10 outubro 2006

Man Booker Prize 2006

The Indian-born novelist Kiran Desai triumphed tonight, winning the £50,000 Man Booker prize with her second novel, The Inheritance of Loss, a story rich with sadness about globalisation and with joy at the small surviving intimacies of Indian village life.

She beat the bookies, who put her fifth out of six in the award shortlist, rating her as a 5/1 outsider against odds of 6-4 on Sarah Waters' The Night Watch, the favourite.

And at her first attempt Desai, 37, not only became the youngest woman to win but achieved a victory which repeatedly eluded her mother. The esteemed Indian novelist Anita Desai - to whom The Inheritance of Loss is dedicated - has been shortlisted for the prize three times.

This year's head judge, Hermione Lee, left no doubt that it was "the strength of the book's humanity" which gave it the edge after a long and passionate debate among the panel. "It is a magnificent novel of humane breadth and wisdom, comic tenderness and powerful political acuteness, " Professor Lee said. "Her mother will be proud of her".

John Sutherland, chairman of last year's Man Booker judges and author of How to Read a Novel, said: "Desai's novel registers the multicultural reverberations of the new millennium, with the sensitive instrumentality of fiction, as Jhabvala and Rushdie did in previous eras.

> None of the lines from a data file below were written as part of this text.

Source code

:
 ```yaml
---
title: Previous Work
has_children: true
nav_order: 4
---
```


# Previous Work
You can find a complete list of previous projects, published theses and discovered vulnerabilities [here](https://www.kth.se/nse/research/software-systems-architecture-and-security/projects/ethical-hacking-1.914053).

"The setting moves between the Himalayas and the skyscrapers of New York - and it wins Britain's premier fiction prize. It is a globalised novel for a globalised world."

Rodney Troubridge, buyer for the bookshop chain Waterstone's, said, "This continues the fine tradition of Booker winners set in India, such as Heat and Dust, Staying On, The God of Small Things, and Midnight's Children.

"This wonderful novel will be snapped up by our customers - it's a great winner." Announcing the longlist of 19 books on August 14, Prof Lee said: "It's a list in which famous established novelists rub shoulders with little-known newcomers."

On September 14, when the shortlist of six titles was unveiled, it became evident that Prof Lee and her fellow judges had done something rare in the 38-year annals of the Booker: they had dumped the famous established writers and mainly picked the little-known newcomers.

Hisham Matar (with his first novel), Desai and MJ Hyland (also with a second novel) sprang from almost nowhere to be contenders for the world's foremost literary award. Also on the shortlist was Kate Grenville for The Secret River and Edward St Aubyn for Mother's Milk.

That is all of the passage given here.